**Assigned task**
Pick out every line of the entries below where "自然资源" occurs, and copy those lines.

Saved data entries
☆ ☆ ☆ ☆ ☆
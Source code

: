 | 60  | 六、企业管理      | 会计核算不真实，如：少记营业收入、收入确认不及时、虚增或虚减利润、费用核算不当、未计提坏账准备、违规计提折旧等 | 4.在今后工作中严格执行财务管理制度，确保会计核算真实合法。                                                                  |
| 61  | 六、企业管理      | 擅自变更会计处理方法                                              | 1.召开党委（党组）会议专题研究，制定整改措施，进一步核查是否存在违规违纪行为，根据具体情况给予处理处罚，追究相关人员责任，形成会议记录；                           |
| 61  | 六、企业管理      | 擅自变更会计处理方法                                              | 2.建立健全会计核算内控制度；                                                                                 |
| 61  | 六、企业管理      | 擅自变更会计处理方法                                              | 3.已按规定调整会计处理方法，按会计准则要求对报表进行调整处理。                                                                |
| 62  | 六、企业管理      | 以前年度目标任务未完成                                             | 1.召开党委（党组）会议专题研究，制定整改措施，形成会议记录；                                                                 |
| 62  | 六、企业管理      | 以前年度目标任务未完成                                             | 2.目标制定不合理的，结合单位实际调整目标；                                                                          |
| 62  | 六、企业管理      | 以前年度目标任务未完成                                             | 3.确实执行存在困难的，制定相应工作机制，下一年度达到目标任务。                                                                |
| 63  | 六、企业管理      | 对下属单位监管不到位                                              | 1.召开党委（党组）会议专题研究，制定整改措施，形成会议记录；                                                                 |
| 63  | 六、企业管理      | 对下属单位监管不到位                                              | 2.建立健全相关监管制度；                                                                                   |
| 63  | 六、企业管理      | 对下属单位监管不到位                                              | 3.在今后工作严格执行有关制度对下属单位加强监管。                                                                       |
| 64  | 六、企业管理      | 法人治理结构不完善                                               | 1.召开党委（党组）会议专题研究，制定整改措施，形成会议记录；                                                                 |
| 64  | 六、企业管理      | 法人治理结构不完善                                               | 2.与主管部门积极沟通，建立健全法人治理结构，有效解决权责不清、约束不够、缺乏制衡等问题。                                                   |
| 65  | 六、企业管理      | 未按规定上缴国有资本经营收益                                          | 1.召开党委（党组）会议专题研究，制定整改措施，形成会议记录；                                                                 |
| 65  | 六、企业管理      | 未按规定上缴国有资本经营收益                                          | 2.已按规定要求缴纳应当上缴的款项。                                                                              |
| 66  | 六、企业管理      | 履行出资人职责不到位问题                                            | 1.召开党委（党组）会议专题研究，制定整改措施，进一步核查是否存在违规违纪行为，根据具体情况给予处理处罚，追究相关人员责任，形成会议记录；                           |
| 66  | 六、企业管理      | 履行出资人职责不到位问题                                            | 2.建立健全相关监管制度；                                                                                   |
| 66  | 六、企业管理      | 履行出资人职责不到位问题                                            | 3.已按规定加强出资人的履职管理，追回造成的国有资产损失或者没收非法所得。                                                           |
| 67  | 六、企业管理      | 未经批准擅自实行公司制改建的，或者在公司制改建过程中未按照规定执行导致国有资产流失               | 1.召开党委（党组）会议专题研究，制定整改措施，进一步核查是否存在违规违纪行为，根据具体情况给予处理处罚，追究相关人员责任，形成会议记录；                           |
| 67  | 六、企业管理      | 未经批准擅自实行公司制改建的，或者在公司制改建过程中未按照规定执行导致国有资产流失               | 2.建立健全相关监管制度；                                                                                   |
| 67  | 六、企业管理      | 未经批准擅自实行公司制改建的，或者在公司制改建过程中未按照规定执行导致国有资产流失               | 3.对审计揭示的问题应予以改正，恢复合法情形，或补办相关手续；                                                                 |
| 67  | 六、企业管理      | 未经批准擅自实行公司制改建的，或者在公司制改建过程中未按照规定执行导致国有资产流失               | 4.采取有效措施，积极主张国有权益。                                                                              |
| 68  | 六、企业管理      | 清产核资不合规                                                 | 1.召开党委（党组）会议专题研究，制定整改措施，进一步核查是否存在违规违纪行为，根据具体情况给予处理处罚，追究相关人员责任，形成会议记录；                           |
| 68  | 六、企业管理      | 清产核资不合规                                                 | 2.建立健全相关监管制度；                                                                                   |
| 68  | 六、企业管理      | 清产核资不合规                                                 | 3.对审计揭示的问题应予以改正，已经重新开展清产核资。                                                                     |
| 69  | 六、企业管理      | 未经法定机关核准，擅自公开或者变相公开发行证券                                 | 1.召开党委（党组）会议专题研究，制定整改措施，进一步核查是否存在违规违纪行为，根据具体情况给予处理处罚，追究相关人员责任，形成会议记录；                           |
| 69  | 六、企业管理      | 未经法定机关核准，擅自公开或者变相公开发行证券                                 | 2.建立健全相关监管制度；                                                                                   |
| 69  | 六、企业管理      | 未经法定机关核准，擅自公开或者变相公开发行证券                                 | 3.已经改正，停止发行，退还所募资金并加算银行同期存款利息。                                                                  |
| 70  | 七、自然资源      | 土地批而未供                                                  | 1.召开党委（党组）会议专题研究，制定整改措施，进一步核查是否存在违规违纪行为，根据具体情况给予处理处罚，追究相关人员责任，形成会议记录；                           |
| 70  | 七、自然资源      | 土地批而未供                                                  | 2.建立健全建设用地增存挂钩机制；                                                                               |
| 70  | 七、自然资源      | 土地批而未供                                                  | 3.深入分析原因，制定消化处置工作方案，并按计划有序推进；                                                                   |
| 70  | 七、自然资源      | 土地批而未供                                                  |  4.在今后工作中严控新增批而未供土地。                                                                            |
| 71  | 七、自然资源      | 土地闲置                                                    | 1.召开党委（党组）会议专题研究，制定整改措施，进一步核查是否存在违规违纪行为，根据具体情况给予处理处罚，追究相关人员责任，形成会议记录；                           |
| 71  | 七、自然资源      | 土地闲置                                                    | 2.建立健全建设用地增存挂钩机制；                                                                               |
☆ ☆ ☆ ☆ ☆
**Output of the exercise**
| 70  | 七、自然资源      | 土地批而未供                                                  | 1.召开党委（党组）会议专题研究，制定整改措施，进一步核查是否存在违规违纪行为，根据具体情况给予处理处罚，追究相关人员责任，形成会议记录；                           |
| 70  | 七、自然资源      | 土地批而未供                                                  | 2.建立健全建设用地增存挂钩机制；                                                                               |
| 70  | 七、自然资源      | 土地批而未供                                                  | 3.深入分析原因，制定消化处置工作方案，并按计划有序推进；                                                                   |
| 70  | 七、自然资源      | 土地批而未供                                                  |  4.在今后工作中严控新增批而未供土地。                                                                            |
| 71  | 七、自然资源      | 土地闲置                                                    | 1.召开党委（党组）会议专题研究，制定整改措施，进一步核查是否存在违规违纪行为，根据具体情况给予处理处罚，追究相关人员责任，形成会议记录；                           |
| 71  | 七、自然资源      | 土地闲置                                                    | 2.建立健全建设用地增存挂钩机制；                                                                               |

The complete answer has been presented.